Her mother’s mouth was pinched with irritation, while her father’s eyes had tightened in concern. Nate would have looked bored if his fingers weren’t tapping out a complicated rhythm on the table.
“Only the murder weapons are bombs, bullets, and biological pathogens,” she continued. “And if this list is correct, everyone is a suspect.”
“That’s an oversimplification of the situation,” Nate said, frowning at her. He never was one to pass up the chance for an argument, and Ruby was in the mood to give him one. If only to vent her frustration.
“The problem with finding terrorists and or spies embedded in an organization is that they’re good at deflecting suspicion,” her mother said. She should know—her mother was an analyst for the NSA, while her dad headed up the organization. They ate suspicion for breakfast, skepticism for lunch, and distrust for dinner. “The FBI and Homeland Security have supplied some information on their people’s movements, but we don’t entirely trust it. There have been too many times the Outbreak Task Force’s movements were not only tracked but anticipated by Free America From Oppression.”
The FAFO had already killed dozens of people and tried to start more than one outbreak of a deadly disease. They’d also targeted the CDC’s Outbreak Task Force, injuring and killing people as a result.
“This list represents all the people with access to, or knowledge of, the CDC’s activities,” her mother continued. “We’re not expecting you to investigate them all, but we need you to take a closer look.”
“I’d already eliminated some of the people on this list,” she said. “Why are they back on it?”
“Because information is still getting out,” her father said as he leaned forward. “The longer it takes to uncover everyone feeding the FAFO information,” he continued, “the more likely it is that they’ll do significant damage to the country and everyone in it.”
“How do you know the FAFO is still active?”
“One of our assets in Africa let us know they have put out a call for mercenaries who might have a grudge with the United States. He doesn’t know if anyone responded, but that alone tells us they’re not only active, but planning something substantial.”
“There are always assholes out there with grudges against the United States,” Nate said. “It’s practically written into the Constitution.”
Spying might be the family business, but how would her coworkers react if they found out she was looking for a traitor among them? Especially her mentor and supervisor at her new job, Henry Lee.
Acid ate away at Ruby’s gut. “I hate this,” she muttered.
“Why?” her mother asked.
“Because I like my job. A lot.”
“Sweetheart, the only people who will be angry with you are the ones we’re trying to find.”
Ruby snorted. “Trust is a funny thing, Mother. I work with a few folks whose trust is hard to earn and impossible to repair if it’s broken.”

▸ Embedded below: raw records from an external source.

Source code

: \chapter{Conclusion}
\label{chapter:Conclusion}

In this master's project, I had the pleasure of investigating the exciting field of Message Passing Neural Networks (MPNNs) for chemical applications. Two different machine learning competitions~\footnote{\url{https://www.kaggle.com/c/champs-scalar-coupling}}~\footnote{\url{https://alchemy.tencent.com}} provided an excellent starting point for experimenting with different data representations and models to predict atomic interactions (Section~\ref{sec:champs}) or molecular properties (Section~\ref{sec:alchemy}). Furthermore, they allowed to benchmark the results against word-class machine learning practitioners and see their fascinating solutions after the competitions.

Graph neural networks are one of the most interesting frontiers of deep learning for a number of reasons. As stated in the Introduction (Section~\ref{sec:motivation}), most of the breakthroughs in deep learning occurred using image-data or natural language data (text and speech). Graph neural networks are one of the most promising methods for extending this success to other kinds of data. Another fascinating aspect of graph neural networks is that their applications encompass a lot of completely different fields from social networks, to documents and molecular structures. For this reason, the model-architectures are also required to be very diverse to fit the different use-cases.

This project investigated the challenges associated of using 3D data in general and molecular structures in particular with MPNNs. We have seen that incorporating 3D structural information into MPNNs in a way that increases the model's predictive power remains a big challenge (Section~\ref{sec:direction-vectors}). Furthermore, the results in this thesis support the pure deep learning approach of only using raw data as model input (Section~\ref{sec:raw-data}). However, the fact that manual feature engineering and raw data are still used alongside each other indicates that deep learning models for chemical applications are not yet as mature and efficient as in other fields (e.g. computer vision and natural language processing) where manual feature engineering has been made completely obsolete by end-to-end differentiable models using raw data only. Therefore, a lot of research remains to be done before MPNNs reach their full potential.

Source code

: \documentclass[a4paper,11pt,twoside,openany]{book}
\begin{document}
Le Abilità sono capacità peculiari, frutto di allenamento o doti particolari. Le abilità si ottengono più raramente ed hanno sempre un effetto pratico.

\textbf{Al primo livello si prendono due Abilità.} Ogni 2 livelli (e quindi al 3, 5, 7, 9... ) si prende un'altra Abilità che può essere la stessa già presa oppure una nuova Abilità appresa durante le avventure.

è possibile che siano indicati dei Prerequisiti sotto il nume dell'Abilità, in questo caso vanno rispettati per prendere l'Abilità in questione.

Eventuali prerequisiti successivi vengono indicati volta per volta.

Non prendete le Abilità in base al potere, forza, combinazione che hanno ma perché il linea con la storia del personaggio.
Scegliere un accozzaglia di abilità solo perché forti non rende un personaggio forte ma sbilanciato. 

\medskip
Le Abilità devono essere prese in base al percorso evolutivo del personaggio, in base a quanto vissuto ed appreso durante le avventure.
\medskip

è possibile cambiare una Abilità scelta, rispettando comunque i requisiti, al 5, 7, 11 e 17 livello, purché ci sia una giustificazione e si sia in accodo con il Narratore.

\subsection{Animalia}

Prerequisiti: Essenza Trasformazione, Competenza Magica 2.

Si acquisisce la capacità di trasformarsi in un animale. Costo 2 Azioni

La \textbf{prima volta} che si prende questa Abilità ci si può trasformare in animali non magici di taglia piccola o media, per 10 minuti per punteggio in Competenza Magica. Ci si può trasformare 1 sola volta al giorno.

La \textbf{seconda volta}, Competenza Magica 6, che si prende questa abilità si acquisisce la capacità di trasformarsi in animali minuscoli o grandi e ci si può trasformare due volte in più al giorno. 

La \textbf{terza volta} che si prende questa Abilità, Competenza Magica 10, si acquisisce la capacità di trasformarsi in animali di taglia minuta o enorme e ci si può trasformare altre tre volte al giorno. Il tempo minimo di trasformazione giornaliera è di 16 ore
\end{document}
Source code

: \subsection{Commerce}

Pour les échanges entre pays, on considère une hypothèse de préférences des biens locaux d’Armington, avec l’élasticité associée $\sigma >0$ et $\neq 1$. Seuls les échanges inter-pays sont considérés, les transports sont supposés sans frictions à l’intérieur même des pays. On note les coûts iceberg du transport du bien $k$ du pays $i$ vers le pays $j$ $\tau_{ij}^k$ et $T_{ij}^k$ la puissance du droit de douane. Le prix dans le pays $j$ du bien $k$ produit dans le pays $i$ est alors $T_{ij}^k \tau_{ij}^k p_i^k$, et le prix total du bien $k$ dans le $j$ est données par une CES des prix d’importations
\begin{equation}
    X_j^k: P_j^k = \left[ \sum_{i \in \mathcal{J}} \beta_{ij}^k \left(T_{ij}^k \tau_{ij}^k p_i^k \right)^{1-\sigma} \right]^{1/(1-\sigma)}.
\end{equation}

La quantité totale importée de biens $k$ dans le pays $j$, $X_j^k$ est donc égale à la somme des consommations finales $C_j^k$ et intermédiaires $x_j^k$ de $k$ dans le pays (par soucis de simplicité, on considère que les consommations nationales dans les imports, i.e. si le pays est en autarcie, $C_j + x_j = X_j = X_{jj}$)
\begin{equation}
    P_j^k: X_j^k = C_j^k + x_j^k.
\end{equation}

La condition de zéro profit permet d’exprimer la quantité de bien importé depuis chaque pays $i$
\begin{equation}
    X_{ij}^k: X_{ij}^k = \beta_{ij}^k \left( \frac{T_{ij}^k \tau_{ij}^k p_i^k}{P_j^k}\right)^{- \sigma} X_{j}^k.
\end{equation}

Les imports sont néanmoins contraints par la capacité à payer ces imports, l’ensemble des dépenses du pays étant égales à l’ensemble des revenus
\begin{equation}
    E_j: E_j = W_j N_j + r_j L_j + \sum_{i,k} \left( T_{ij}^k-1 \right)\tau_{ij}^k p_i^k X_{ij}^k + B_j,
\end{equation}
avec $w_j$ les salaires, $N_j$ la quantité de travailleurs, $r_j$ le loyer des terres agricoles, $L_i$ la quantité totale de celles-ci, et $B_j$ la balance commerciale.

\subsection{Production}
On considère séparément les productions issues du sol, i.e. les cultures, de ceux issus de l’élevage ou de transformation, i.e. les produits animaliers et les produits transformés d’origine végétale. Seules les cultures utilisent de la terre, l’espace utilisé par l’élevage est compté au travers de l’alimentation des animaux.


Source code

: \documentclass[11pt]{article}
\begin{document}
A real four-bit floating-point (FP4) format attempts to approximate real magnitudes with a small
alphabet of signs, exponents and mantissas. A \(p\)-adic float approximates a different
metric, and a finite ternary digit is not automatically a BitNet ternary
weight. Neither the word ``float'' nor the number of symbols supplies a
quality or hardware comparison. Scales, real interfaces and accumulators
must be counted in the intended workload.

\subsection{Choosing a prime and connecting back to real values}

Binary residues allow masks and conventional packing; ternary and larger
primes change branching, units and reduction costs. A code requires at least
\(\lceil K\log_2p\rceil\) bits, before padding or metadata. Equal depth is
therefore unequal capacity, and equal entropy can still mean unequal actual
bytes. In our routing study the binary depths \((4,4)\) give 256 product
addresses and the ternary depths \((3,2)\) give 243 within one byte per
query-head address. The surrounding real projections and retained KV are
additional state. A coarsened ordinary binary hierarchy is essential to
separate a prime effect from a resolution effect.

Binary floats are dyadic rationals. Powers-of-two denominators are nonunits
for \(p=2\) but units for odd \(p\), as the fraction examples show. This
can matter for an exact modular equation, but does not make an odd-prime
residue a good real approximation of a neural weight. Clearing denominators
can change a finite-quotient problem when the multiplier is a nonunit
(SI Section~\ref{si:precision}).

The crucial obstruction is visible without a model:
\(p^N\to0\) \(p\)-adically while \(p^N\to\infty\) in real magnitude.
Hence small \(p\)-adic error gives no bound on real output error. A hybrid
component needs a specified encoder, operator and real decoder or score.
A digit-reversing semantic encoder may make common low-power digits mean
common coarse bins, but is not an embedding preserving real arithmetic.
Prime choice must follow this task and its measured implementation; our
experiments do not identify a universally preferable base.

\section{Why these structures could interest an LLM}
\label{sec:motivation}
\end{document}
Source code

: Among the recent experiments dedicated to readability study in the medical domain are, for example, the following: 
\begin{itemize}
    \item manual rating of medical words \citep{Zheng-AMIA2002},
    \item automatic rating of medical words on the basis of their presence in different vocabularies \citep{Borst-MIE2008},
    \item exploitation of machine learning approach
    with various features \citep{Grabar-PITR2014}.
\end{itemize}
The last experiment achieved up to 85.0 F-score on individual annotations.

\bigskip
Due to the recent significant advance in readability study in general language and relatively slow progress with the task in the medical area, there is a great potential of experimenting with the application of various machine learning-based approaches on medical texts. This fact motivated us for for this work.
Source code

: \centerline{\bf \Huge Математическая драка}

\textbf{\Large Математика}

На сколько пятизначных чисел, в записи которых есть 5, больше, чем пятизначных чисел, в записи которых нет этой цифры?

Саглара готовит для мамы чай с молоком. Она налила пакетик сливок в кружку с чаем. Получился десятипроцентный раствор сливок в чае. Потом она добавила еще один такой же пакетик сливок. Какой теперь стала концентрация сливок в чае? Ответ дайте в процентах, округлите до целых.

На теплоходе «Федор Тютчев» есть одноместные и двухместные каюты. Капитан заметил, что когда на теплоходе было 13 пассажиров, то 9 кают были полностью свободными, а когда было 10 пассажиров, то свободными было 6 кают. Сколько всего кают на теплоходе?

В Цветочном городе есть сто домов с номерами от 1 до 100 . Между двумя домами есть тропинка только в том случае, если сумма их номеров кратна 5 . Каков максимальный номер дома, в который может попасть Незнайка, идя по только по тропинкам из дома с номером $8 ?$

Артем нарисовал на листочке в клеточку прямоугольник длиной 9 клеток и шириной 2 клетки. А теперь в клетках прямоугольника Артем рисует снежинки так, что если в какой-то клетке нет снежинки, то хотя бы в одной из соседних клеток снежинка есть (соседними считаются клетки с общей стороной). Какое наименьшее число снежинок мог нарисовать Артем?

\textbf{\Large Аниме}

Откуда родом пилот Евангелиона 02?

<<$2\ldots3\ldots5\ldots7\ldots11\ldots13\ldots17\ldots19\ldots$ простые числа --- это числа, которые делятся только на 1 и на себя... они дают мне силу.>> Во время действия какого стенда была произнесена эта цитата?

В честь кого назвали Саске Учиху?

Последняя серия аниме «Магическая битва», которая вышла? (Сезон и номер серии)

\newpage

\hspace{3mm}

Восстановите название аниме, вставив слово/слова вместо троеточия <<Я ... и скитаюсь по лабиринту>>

“Discovering a traitor in their midst would be doing them a service,” her dad said.
Ruby wanted to tear her hair out. “It’s not that cut-and-dried, Dad. Some of the people I work with were in the military, and they’ve got strong opinions about how a team is supposed to work.” Henry, in all his gruff, grumpy, gorgeous glory, was one of them. His team mentality was all for one and one for all. “My looking at them all as if they’re all guilty until proven innocent isn’t going to go over well.” If he found out he was on her list of suspects, she’d be on his shit list permanently.